« Les jeunes générations veulent trouver du sens à leur travail » Patrick Coroyer, président de l’ANDRHDT

Publié le 24 septembre 2019 à 6h28 - par

Les 19 et 20 septembre 2019, le conseil départemental du Gers à Auch accueillait le colloque annuel de l’Association nationale des DRH des territoires (ANDRHDT), sur le thème « Nouveaux agents, nouvelles générations, nouvelles demandes ». Avec, cette année, deux spécificités : des experts spécialistes apportaient un éclairage scientifique ou théorique aux débats et les participants pouvaient interagir depuis la salle, en numérique, avec les intervenants. Patrick Coroyer, président de l’ANDRHDT et directeur du département ressources humaines de la ville de Nantes et de Nantes Métropole, a accepté de répondre à nos questions.

"Les jeunes générations veulent trouver du sens à leur travail" Patrick Coroyer, président de l'ANDRHDT
Colloque annuel 2019 de l'ANDRHDTau Conseil départemental du Gers-Auch

Quelles sont les attentes professionnelles des nouvelles générations d’agents ?

Le rapport au temps de travail et l’articulation entre vie privée et vie publique ont évolué, en particulier à cause du numérique, et la question se pose désormais de l’aménagement du temps et de la façon dont s’organise le travail dans la vie. L’activité salariée, subie, les nouvelles générations n’ont plus envie de la subir. Se posent également de nouveaux enjeux, en dehors du temps de travail, comme le déplacement ou la souplesse d’organisation. Et ces générations, habituées à se faire leur propre opinion sur tout dans la société, cherchent à trouver encore davantage de sens à leur travail.
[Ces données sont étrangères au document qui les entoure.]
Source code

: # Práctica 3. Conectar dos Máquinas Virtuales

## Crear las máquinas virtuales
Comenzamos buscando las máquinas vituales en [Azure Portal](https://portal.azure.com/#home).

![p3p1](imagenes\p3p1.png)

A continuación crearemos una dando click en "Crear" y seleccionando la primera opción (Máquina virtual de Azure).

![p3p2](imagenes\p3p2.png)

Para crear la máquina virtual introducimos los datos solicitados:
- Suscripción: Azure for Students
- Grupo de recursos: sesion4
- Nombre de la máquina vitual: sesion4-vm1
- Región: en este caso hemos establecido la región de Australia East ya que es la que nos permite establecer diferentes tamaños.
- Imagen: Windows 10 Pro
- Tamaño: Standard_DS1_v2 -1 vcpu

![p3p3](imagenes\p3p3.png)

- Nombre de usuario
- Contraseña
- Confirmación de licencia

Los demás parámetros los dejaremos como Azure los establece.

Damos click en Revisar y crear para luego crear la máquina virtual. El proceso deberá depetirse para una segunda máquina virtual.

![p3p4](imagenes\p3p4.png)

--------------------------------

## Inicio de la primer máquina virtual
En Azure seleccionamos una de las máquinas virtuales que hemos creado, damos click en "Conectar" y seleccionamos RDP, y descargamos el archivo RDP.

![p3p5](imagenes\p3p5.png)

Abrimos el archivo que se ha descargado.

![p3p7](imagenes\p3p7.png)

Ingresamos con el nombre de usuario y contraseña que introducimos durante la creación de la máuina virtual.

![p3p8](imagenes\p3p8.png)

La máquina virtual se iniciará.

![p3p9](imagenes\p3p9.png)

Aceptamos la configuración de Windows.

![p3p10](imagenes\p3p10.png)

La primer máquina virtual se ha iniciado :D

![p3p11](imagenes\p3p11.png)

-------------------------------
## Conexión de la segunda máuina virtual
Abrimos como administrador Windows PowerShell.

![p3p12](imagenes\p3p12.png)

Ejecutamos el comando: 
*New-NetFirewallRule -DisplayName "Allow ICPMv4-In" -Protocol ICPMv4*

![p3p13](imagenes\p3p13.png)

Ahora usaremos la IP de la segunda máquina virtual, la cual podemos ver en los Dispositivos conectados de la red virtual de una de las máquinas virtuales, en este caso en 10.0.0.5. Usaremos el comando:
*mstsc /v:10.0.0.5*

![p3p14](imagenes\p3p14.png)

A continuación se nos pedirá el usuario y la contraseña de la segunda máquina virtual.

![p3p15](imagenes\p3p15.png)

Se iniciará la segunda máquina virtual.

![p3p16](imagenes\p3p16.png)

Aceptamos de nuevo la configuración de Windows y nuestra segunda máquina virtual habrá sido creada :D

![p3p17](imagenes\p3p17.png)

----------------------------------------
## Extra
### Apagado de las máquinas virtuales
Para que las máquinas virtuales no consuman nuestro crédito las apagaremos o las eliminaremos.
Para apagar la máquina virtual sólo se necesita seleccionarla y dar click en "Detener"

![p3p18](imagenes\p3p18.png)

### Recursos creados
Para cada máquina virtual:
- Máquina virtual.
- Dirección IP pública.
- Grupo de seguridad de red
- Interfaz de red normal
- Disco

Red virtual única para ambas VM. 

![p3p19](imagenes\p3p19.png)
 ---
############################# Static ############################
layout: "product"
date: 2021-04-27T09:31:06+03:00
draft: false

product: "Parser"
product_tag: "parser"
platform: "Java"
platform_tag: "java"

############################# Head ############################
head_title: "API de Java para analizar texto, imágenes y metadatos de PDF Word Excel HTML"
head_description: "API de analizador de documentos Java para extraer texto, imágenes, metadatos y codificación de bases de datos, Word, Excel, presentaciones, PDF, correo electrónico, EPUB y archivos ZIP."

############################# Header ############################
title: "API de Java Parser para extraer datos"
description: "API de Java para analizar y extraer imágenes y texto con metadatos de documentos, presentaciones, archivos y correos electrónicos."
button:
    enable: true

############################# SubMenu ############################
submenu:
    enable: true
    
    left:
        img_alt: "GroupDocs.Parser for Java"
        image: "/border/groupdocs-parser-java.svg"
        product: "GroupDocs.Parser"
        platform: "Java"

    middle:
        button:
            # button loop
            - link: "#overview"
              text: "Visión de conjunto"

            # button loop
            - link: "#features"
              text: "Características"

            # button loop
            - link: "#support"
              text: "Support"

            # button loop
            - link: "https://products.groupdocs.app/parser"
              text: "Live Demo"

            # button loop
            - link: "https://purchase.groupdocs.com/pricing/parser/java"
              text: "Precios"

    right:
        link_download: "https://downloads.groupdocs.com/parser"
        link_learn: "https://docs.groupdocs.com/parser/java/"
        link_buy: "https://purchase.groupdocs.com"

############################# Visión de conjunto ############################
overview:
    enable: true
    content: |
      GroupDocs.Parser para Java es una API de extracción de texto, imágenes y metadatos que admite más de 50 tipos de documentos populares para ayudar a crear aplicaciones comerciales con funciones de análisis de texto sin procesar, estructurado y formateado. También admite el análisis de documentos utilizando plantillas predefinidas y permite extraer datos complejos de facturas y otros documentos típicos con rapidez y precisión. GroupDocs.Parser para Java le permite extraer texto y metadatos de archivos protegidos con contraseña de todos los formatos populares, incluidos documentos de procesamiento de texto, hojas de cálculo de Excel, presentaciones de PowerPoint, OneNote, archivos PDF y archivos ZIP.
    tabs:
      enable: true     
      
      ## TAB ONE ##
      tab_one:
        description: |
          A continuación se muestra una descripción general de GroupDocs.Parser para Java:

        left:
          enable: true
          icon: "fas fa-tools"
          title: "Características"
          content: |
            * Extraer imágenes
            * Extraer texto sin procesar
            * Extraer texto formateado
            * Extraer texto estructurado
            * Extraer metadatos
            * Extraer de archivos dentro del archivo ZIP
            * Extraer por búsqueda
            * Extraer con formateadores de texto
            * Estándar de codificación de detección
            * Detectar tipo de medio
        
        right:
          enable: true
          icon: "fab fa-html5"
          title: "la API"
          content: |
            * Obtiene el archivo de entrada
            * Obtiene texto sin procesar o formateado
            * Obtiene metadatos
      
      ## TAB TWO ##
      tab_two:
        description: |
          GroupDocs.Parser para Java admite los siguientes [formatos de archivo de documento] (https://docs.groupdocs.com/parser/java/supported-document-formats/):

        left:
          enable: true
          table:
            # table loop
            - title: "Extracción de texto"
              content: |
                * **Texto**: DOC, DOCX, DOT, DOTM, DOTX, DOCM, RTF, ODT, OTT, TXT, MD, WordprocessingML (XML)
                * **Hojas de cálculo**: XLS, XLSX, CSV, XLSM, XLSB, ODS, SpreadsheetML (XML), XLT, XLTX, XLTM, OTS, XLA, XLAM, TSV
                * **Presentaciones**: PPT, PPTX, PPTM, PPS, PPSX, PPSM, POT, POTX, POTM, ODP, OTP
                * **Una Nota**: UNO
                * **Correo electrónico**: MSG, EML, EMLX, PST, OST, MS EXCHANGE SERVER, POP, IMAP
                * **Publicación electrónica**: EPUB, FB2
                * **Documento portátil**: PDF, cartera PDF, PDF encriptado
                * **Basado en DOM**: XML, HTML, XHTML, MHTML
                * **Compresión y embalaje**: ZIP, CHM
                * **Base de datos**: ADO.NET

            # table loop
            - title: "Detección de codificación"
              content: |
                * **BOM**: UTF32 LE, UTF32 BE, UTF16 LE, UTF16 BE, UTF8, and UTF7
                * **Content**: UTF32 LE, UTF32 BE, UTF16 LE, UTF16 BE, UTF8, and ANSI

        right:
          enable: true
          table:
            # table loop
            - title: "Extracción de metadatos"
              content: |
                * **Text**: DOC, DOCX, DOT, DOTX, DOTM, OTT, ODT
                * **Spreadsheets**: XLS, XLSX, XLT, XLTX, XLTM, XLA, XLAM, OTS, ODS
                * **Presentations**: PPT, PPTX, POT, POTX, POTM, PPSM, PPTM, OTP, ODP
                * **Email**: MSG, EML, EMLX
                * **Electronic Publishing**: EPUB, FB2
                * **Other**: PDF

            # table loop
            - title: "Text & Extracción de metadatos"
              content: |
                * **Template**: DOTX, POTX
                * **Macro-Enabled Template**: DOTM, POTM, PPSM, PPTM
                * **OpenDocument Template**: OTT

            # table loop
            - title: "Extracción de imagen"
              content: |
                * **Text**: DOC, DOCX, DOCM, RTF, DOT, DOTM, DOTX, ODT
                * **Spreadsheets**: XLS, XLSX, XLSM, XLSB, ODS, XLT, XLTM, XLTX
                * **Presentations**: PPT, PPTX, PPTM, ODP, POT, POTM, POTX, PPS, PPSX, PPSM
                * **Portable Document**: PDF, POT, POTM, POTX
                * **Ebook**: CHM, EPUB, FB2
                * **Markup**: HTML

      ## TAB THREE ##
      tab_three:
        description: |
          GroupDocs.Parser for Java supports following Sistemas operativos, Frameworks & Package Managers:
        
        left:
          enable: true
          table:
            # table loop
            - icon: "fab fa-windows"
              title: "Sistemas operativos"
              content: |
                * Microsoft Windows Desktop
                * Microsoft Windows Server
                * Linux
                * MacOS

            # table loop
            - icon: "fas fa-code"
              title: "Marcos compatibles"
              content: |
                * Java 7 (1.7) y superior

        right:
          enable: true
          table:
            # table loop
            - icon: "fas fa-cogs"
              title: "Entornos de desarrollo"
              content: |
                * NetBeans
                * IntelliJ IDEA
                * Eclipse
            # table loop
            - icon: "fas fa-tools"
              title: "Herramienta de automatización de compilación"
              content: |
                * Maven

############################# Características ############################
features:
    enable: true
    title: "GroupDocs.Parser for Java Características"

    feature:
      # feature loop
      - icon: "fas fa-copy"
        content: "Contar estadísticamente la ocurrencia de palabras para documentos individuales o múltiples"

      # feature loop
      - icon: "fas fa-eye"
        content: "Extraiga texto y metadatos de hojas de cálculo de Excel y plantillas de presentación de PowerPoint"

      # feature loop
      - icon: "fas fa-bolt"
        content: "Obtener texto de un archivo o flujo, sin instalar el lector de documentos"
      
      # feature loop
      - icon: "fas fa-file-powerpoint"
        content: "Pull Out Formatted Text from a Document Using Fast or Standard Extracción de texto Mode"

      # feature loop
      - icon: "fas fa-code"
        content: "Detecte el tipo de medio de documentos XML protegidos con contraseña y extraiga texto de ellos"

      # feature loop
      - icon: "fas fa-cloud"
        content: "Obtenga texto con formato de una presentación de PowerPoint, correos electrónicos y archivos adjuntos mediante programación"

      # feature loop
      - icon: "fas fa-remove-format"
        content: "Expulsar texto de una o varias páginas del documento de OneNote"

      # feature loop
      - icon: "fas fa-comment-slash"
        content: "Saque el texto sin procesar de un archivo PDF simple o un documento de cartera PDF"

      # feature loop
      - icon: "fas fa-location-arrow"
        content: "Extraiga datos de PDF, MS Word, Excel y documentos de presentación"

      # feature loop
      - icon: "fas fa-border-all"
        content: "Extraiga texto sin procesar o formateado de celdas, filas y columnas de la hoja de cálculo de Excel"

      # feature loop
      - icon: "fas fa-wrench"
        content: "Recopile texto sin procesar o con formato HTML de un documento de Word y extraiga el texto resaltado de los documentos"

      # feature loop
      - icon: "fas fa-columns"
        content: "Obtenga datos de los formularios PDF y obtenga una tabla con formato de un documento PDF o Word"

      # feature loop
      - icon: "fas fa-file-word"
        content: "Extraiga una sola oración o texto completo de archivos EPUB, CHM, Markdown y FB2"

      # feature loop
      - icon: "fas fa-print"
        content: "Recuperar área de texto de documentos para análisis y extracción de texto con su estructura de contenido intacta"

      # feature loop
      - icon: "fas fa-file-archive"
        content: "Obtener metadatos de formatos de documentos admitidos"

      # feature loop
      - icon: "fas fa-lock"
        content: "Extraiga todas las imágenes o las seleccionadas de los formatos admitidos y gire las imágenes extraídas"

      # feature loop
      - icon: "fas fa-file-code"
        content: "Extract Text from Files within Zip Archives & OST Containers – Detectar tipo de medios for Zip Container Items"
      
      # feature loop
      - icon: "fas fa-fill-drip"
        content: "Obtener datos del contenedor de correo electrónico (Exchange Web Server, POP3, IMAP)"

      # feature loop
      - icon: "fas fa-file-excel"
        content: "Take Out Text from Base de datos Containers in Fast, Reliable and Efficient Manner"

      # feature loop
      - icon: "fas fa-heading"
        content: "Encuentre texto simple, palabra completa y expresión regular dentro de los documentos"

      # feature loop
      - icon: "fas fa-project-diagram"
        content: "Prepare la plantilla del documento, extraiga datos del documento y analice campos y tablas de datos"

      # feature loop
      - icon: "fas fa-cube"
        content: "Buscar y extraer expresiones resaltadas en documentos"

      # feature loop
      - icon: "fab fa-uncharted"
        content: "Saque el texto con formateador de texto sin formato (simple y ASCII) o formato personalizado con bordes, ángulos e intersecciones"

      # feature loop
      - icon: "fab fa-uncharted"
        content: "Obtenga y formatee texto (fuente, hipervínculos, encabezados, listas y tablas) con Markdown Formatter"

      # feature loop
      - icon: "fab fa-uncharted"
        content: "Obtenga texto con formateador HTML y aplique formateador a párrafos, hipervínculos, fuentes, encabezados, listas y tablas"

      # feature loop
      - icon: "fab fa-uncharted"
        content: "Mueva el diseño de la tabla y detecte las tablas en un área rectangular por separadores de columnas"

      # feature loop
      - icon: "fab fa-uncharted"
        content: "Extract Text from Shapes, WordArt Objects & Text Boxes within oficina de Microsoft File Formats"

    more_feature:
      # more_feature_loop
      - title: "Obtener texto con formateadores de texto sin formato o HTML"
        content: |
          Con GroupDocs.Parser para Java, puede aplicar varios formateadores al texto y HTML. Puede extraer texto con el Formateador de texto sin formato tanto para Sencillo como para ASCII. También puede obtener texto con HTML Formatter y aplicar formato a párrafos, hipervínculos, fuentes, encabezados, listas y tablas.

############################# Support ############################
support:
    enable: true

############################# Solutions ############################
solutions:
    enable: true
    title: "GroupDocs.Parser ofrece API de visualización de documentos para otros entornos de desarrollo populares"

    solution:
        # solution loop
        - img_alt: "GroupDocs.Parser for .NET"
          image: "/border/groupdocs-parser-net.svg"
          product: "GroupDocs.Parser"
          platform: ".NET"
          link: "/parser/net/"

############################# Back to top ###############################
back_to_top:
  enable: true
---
D’où une demande de mobilité beaucoup plus forte, car l’agent qui ressent un manque de sens et qui ne comprend pas peut aller jusqu’au refus d’accomplir son travail ; et il ira alors chercher un poste ailleurs. C’est pareil vis-à-vis de l’employeur : la logique qui consiste à rester quarante ans dans le même métier, c’est fini. J’arrive dans une collectivité et je regarde ce qu’il s’y passe. Si je m’y trouve bien, je reste, sinon… je pars ailleurs. Un autre changement pour les plus jeunes concerne le lieu de travail. Ils veulent bouger, respecter le développement durable et souhaitent aménager des temps de pause, pour faire du sport ou aller chercher les enfants à l’école, par exemple. Ce, y compris dans la journée et ce quel que soit leur niveau d’activité. On constate aussi la demande de besoins immatériels, au-delà de la rémunération : considération, reconnaissance…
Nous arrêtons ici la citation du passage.